The girls were left to discuss the awful peril that had threatened, and come so near to over-coming, Ruth. Helen was particularly excited about it.

"I do think, Ruth, that we should start right for home. This is altogether too savage a country. To think of that rascal daring to do such a thing! For of course it was Dakota Joe who started those logs to rolling."

"I can imagine nobody else doing it," confessed her chum.

"Then I think you should start East at once," repeated Helen. "Don't you think so, Jennie?"

"I'd hire a guard," said the plump girl. "This country certainly is not safe for our Ruth."

"Neither was New York, it seemed," rejoined Ruth, with a whimsical smile. "Of course we are not sure—"

"We are sure you came near losing your life," interrupted Helen.
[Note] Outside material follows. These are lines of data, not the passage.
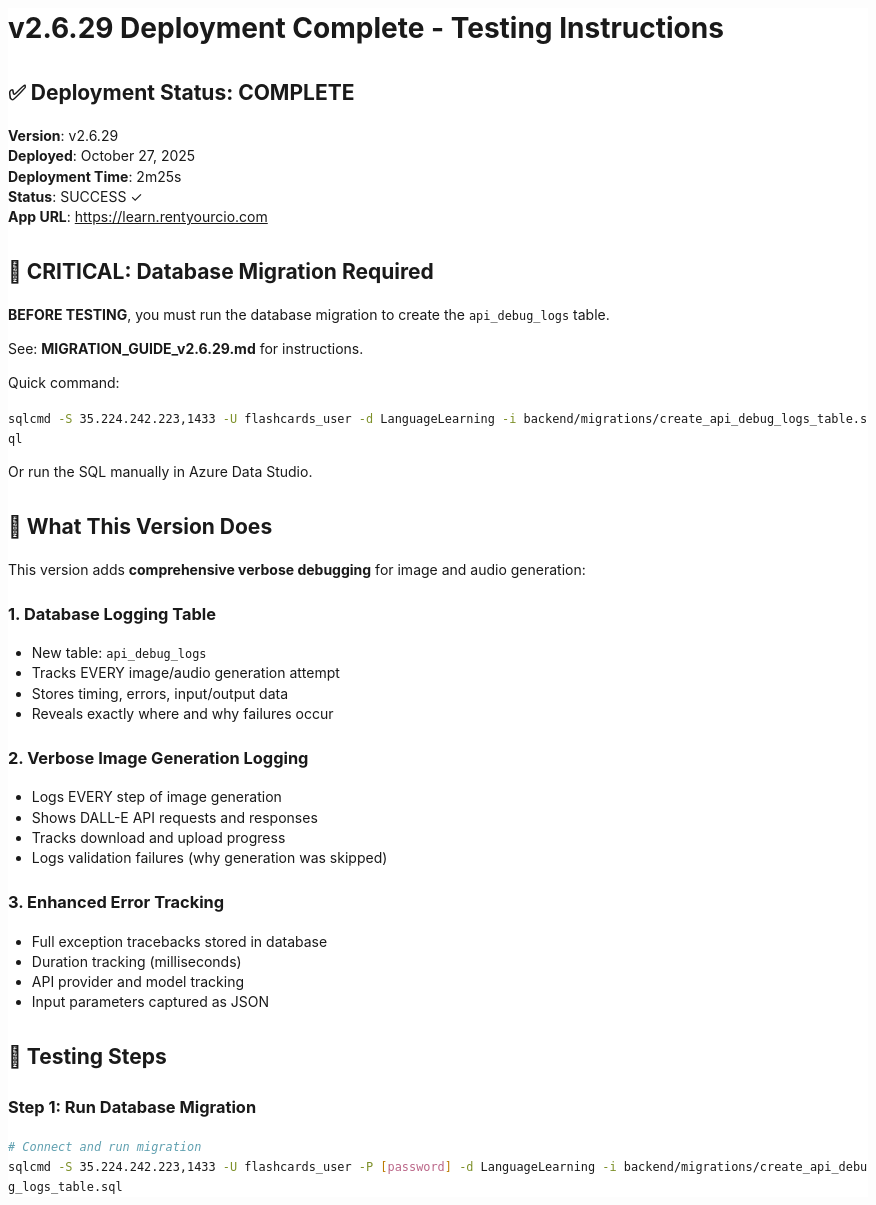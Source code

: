 # v2.6.29 Deployment Complete - Testing Instructions

## ✅ Deployment Status: COMPLETE

**Version**: v2.6.29  
**Deployed**: October 27, 2025  
**Deployment Time**: 2m25s  
**Status**: SUCCESS ✓  
**App URL**: https://learn.rentyourcio.com

## 🚨 CRITICAL: Database Migration Required

**BEFORE TESTING**, you must run the database migration to create the `api_debug_logs` table.

See: **MIGRATION_GUIDE_v2.6.29.md** for instructions.

Quick command:
```bash
sqlcmd -S 35.224.242.223,1433 -U flashcards_user -d LanguageLearning -i backend/migrations/create_api_debug_logs_table.sql
```

Or run the SQL manually in Azure Data Studio.

## 🎯 What This Version Does

This version adds **comprehensive verbose debugging** for image and audio generation:

### 1. Database Logging Table
- New table: `api_debug_logs`
- Tracks EVERY image/audio generation attempt
- Stores timing, errors, input/output data
- Reveals exactly where and why failures occur

### 2. Verbose Image Generation Logging
- Logs EVERY step of image generation
- Shows DALL-E API requests and responses
- Tracks download and upload progress
- Logs validation failures (why generation was skipped)

### 3. Enhanced Error Tracking
- Full exception tracebacks stored in database
- Duration tracking (milliseconds)
- API provider and model tracking
- Input parameters captured as JSON

## 🧪 Testing Steps

### Step 1: Run Database Migration
```bash
# Connect and run migration
sqlcmd -S 35.224.242.223,1433 -U flashcards_user -P [password] -d LanguageLearning -i backend/migrations/create_api_debug_logs_table.sql
```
"Quite so. I was in danger. But if it was Joe, he has run away, of course. He will not be likely to linger about here after making the attempt."

And to this opinion everybody else who knew about it agreed. A search was made by some of the men for Dakota Joe. It was said he had left for another logging camp far to the north before daybreak that very morning. Nobody had seen him since that early hour.

"Just the same, he hung around long enough to start those logs to rolling. And I am not sure but that he had help," Jim Hooley said, talking the matter over later, after Mr. Hammond had arrived from the railroad and had been told about the incident, "He is a dangerous fellow, that Fenbrook."